飯田・雨宮『脱貧困の経済学』(ちくま文庫)を読みました。第3章(「経済成長はもういらない」でほんとうにいいのか?)について少し書きます。
私の以前のブログとホームページでも説明しましたが、私自身は経済成長論者ではありません。しかし、本当の事を言うと、経済成長はもういらないという人に是非とも考えて欲しい重要な点が一つあります。それは同著でも言及されているように、一定の経済成長率(例えば2%)が達成されないと、労働需要が減り、失業者が増えるという「事実」です。
いま「事実」と書きましたが、それにはきちっとした根拠があります。ケインズやカレツキの問題提起を受け継いでいるポスト・ケインズ派の経済学者にとっては、ごく初歩的な事ですが、企業は売れるという見込み(つまり有効需要の期待)のもとに生産します。そして、その産出物は、消費財と生産財(資本財)に区分されます。これは、マクロ経済学の恒等式、Y=C+I でおなじみです。

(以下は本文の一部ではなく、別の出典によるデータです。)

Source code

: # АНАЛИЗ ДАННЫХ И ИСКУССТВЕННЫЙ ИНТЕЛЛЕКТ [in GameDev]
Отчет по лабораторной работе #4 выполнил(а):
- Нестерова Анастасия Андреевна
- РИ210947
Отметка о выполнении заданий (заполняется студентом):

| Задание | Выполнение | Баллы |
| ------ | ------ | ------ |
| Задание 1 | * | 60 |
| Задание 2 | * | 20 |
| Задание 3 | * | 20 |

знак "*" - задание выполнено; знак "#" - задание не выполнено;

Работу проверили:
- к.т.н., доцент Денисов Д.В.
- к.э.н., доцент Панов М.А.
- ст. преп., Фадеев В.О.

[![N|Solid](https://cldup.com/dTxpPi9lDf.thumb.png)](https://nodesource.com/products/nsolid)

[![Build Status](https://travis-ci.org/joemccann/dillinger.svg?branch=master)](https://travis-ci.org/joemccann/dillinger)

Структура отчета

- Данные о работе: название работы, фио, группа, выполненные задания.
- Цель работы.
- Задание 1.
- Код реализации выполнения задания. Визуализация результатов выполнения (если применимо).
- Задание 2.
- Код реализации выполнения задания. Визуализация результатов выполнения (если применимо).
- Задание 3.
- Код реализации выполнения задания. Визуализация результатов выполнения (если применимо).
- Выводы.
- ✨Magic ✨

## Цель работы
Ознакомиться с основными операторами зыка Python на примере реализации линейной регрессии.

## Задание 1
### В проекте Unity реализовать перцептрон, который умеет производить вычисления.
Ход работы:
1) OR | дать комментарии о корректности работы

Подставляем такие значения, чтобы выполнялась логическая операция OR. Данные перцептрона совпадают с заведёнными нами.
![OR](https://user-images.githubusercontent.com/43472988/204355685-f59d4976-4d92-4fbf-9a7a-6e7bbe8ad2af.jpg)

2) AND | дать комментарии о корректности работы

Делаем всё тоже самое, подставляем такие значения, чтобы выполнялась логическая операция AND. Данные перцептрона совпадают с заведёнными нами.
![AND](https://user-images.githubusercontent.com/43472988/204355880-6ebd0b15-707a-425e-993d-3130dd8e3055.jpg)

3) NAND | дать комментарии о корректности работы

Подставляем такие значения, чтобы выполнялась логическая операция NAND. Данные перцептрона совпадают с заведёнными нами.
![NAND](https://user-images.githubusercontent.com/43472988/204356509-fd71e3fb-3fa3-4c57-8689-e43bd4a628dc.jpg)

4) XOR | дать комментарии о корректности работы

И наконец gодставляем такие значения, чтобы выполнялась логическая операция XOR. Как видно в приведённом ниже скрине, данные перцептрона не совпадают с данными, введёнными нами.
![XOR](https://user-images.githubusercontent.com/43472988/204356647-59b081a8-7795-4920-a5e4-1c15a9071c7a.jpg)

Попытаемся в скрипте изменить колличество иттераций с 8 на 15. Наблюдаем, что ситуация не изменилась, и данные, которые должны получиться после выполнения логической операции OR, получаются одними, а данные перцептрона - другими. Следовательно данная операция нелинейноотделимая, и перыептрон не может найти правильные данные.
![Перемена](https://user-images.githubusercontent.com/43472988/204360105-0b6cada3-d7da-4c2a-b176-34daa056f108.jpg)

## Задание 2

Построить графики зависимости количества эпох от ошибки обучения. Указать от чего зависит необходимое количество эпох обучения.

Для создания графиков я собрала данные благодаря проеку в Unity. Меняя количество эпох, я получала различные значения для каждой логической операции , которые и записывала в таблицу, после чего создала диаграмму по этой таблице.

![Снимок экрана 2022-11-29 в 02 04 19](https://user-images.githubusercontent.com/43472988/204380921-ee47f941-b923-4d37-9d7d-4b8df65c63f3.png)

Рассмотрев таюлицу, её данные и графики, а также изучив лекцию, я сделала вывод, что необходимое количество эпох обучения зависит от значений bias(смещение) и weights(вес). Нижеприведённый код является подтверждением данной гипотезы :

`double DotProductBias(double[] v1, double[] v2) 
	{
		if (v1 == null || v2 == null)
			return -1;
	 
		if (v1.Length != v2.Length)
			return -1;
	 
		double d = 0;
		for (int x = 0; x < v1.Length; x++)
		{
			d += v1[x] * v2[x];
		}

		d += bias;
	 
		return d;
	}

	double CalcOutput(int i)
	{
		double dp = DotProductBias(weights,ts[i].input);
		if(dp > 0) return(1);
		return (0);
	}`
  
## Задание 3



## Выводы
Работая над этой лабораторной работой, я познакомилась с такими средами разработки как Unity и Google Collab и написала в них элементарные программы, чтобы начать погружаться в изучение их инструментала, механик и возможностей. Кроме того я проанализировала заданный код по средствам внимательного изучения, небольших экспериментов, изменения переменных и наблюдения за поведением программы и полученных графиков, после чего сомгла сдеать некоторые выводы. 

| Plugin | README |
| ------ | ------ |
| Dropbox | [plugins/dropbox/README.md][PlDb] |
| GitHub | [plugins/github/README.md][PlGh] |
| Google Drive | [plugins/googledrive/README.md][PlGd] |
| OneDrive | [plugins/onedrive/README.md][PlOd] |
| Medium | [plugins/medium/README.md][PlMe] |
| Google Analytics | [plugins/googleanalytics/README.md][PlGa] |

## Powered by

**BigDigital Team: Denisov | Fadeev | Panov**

ところが、I (投資)は、単に需要側から見ればよいというわけではありません。投資は、供給側から見ると資本装備の質(内容)と量を変えるという性質を持っています。いま簡単のために質的な変化については考えずに、量的な変化だけを考えることにします。また投資は減価償却費 D を含まない純投資と考えます。あるいは同じことですが、粗投資を I+D で示すことにします。すると期首の固定資本ストック K は、期末には K+I に増加します。もし資本係数 σまたはその逆数の資本効率 λ が一定ならば(実際アメリカの経済学者 E.Domar はそれらが安定的な数字であることを実証しました)、社会全体の生産力は I/K (資本蓄積率と言います)に等しいペースで拡大することになります。その上、もし企業によるリストラや労働者の技能の向上等のために一人あたりの労働強度が上昇すれば、資本効率も労働の生産性ももっと上昇します。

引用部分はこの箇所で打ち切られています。